In May 2014, Hospira informed Merck that it had filed an abbreviated new drug application (ANDA) seeking approval of a generic version of Merck’s Invanz® antibiotic. Merck then sued Hospira for infringement of two patents, the first directed to the antibiotic and the second directed to a process of preparing a stable formulation of the antibiotic. However, only the ‘150 patent, i.e., the process patent, was at-issue in the appeal.
At trial, the U.S. District Court for the District of Delaware agreed with Hospira that the contested claims of the ‘150 patent were obvious. As part of its analysis, the District Court reviewed objective evidence of commercial success and copying proffered by Merck, and found that while evidence of both commercial success and copying had been proffered, the evidence did not overcome the “strong prima facie case of obviousness” made by Hospira.
On appeal, the Federal Circuit affirmed in a split decision. Although the Federal Circuit believed that more weight should have been given to the evidence of commercial success, the majority found that the District Court did not err in concluding that the evidence of commercial success did not overcome the evidence of obviousness. With regard to copying, the Federal Circuit was also not persuaded that Hospira’s attempts at five alternative formulations to avoid the patented process were sufficient to overcome “the weight of the competing evidence of obviousness of the claimed process.”
In this regard, the majority (Judges Lourie and Hughes) affirmed the two-step approach of first deciding whether a prima facie case of obviousness has been made and then deciding whether the objective considerations are sufficient to rebut the prima facie case.
Judge Newman dissented, noting the need to remedy the court’s “inconsistent treatment of the procedures and burdens in applying the evidentiary factors of obviousness” and bring them in line with the precedent established in Graham v.

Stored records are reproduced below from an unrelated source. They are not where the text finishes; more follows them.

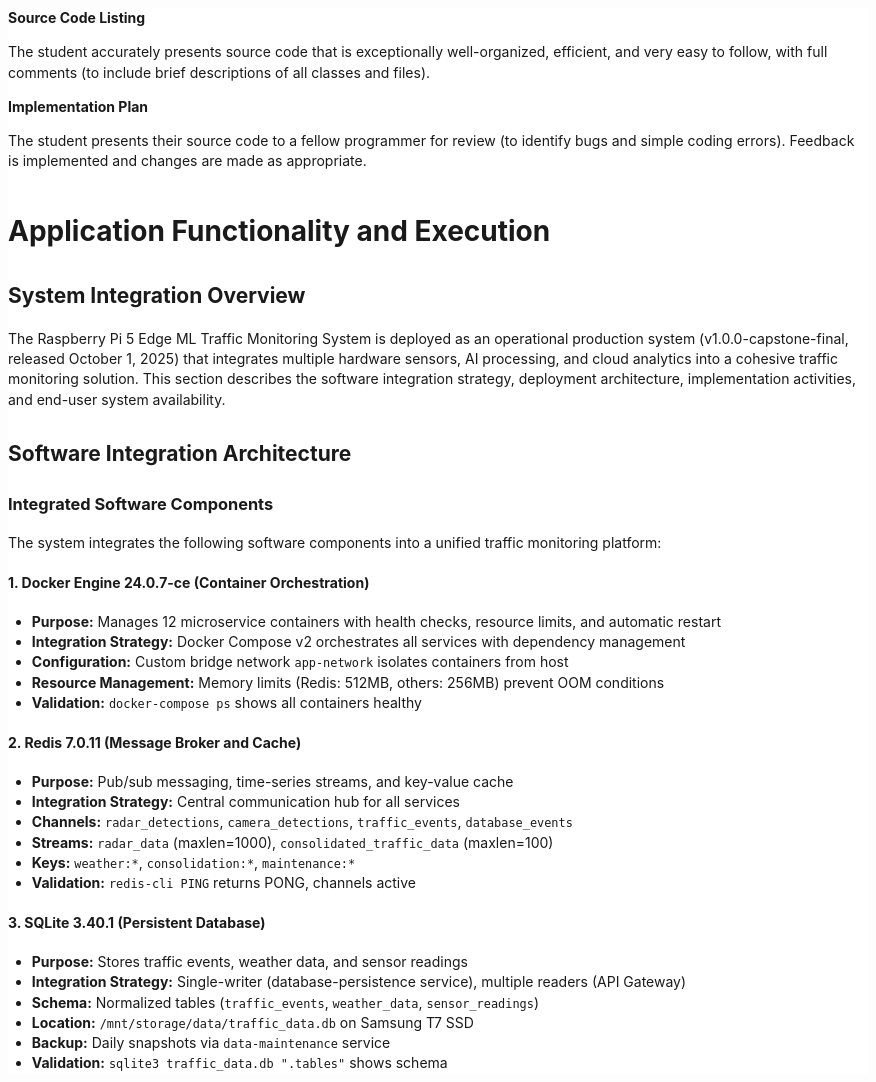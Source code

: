 **Source Code Listing**

The student accurately presents source code that is exceptionally
well-organized, efficient, and very easy to follow, with full comments
(to include brief descriptions of all classes and files).

**Implementation Plan**

The student presents their source code to a fellow programmer for review
(to identify bugs and simple coding errors). Feedback is implemented and
changes are made as appropriate.

# **Application Functionality and Execution**

## System Integration Overview

The Raspberry Pi 5 Edge ML Traffic Monitoring System is deployed as an operational production system (v1.0.0-capstone-final, released October 1, 2025) that integrates multiple hardware sensors, AI processing, and cloud analytics into a cohesive traffic monitoring solution. This section describes the software integration strategy, deployment architecture, implementation activities, and end-user system availability.

## Software Integration Architecture

### Integrated Software Components

The system integrates the following software components into a unified traffic monitoring platform:

#### 1. **Docker Engine 24.0.7-ce** (Container Orchestration)
- **Purpose:** Manages 12 microservice containers with health checks, resource limits, and automatic restart
- **Integration Strategy:** Docker Compose v2 orchestrates all services with dependency management
- **Configuration:** Custom bridge network `app-network` isolates containers from host
- **Resource Management:** Memory limits (Redis: 512MB, others: 256MB) prevent OOM conditions
- **Validation:** `docker-compose ps` shows all containers healthy

#### 2. **Redis 7.0.11** (Message Broker and Cache)
- **Purpose:** Pub/sub messaging, time-series streams, and key-value cache
- **Integration Strategy:** Central communication hub for all services
- **Channels:** `radar_detections`, `camera_detections`, `traffic_events`, `database_events`
- **Streams:** `radar_data` (maxlen=1000), `consolidated_traffic_data` (maxlen=100)
- **Keys:** `weather:*`, `consolidation:*`, `maintenance:*`
- **Validation:** `redis-cli PING` returns PONG, channels active

#### 3. **SQLite 3.40.1** (Persistent Database)
- **Purpose:** Stores traffic events, weather data, and sensor readings
- **Integration Strategy:** Single-writer (database-persistence service), multiple readers (API Gateway)
- **Schema:** Normalized tables (`traffic_events`, `weather_data`, `sensor_readings`)
- **Location:** `/mnt/storage/data/traffic_data.db` on Samsung T7 SSD
- **Backup:** Daily snapshots via `data-maintenance` service
- **Validation:** `sqlite3 traffic_data.db ".tables"` shows schema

John Deere Co., 383 U.S. 1 (1966). According to the dissent, the four Graham factors, i.e., (1) the scope and content of the prior art; (2) the differences between the claimed invention and the prior art; (3) the level of ordinary skill in the field of the invention; and (4) objective (“secondary”) considerations such as commercial success, failure of others, and long-felt need, are all to be considered as part of the obviousness analysis. Judge Newman opined that the both the District Court and majority improperly consigned the fourth factor regarding objective considerations to “rebuttal against the other three factors.”
Patent Office Director Approved by Senate Judiciary Committee
In a unanimous voice vote, Andrei Iancu’s nomination to lead the USPTO was approved by the Senate Judiciary Committee on December 14, 2017.
Mr. Iancu, an intellectual property litigation attorney, is the managing partner at Irrell & Manella LLP.
The Judiciary Committee’s approval is an important step and sets the stage for Mr. Iancu’s likely confirmation by the full Senate in early 2018.
Mr. Iancu told the Senate Judiciary Committee that looking at inter partes review (IPR) and post-grant review (PGR) proceedings would be among his top priorities if confirmed. Mr. Inancu also indicated that he would, if confirmed, make it a priority to issue further guidance on Section 101 patent eligibility if such guidance seemed proper.
Currently, Joseph Matal is performing the functions and duties of the Under Secretary of Commerce for Intellectual Property and Director of the United States Patent and Trademark Office.